The Jihad Against Justice


Gordon Kromberg is a lead Federal prosecutor who has led a series of successful investigations into Islamic militants and Muslim groups based in Virginia.

Unfortunately, he's been a little too successful...which is why defense attorneys shilling for Sami Al-Arian, Islamic Jihad's own man in America are playing the race card and trying to get a Federal judge to hold a hearing on whether 'anti-Muslim bias' led to Kromberg and the government's decision to go after a new indictment of Al-Arian in June for contempt for refusing to testify before grand juries pursuing other Virginia-based jihadi organizations:


While the motion claims Muslim terrorism suspects are generally treated unfairly by the Justice Department, Al-Arian's lawyers argue that Mr. Kromberg, 51, has a particularly egregious record of intemperate statements and actions in a series of terrorism-related cases and investigations.

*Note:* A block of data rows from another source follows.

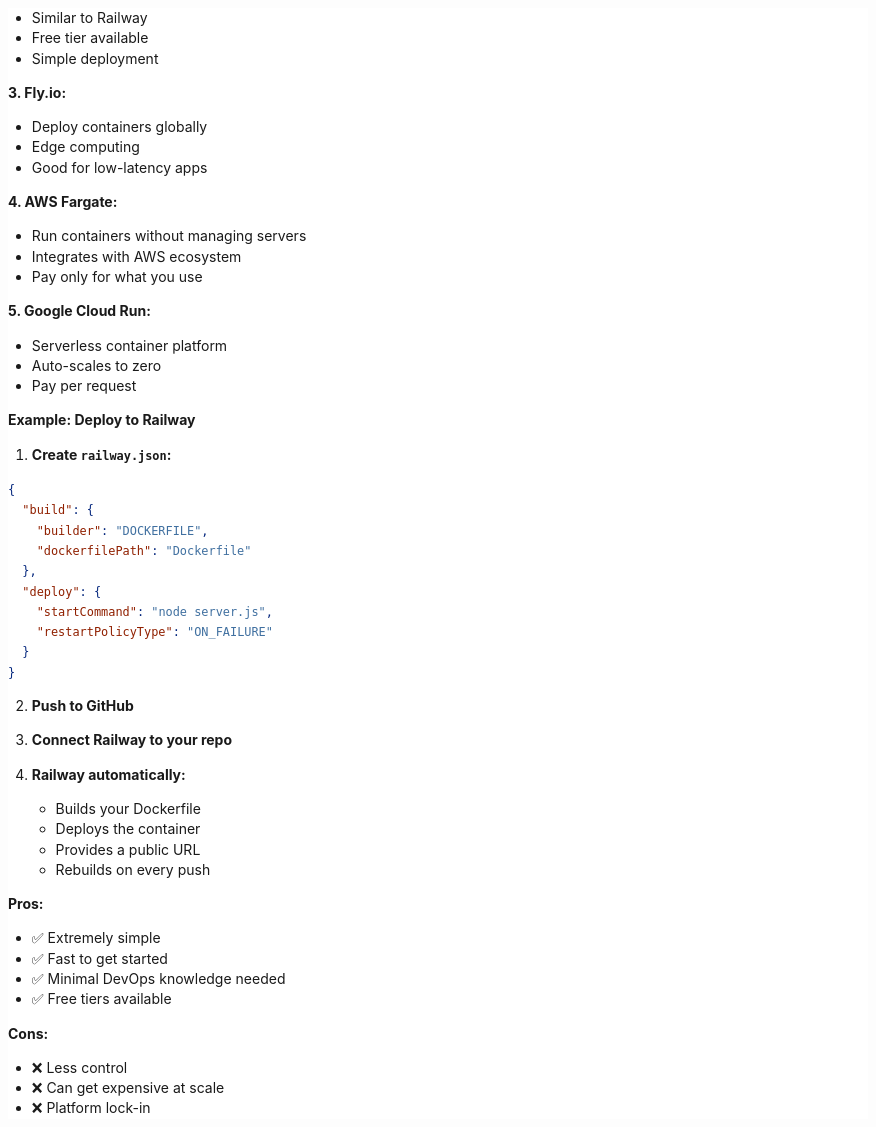 - Similar to Railway
- Free tier available
- Simple deployment

**3. Fly.io:**

- Deploy containers globally
- Edge computing
- Good for low-latency apps

**4. AWS Fargate:**

- Run containers without managing servers
- Integrates with AWS ecosystem
- Pay only for what you use

**5. Google Cloud Run:**

- Serverless container platform
- Auto-scales to zero
- Pay per request

**Example: Deploy to Railway**

1. **Create `railway.json`:**

```json
{
  "build": {
    "builder": "DOCKERFILE",
    "dockerfilePath": "Dockerfile"
  },
  "deploy": {
    "startCommand": "node server.js",
    "restartPolicyType": "ON_FAILURE"
  }
}
```

2. **Push to GitHub**

3. **Connect Railway to your repo**

4. **Railway automatically:**
   - Builds your Dockerfile
   - Deploys the container
   - Provides a public URL
   - Rebuilds on every push

**Pros:**

- ✅ Extremely simple
- ✅ Fast to get started
- ✅ Minimal DevOps knowledge needed
- ✅ Free tiers available

**Cons:**

- ❌ Less control
- ❌ Can get expensive at scale
- ❌ Platform lock-in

"Defense attorneys have objected for years that Mr. Kromberg, the lead counsel in many of these cases, has been using the Eastern District of Virginia to mete out his own brand of justice for Muslim terrorism subjects, often openly displaying his personal animus," Al-Arian's lead counsel, Jonathan Turley, wrote. "This long and controversial record forms the backdrop for the allegation of selective and malicious prosecution in this case."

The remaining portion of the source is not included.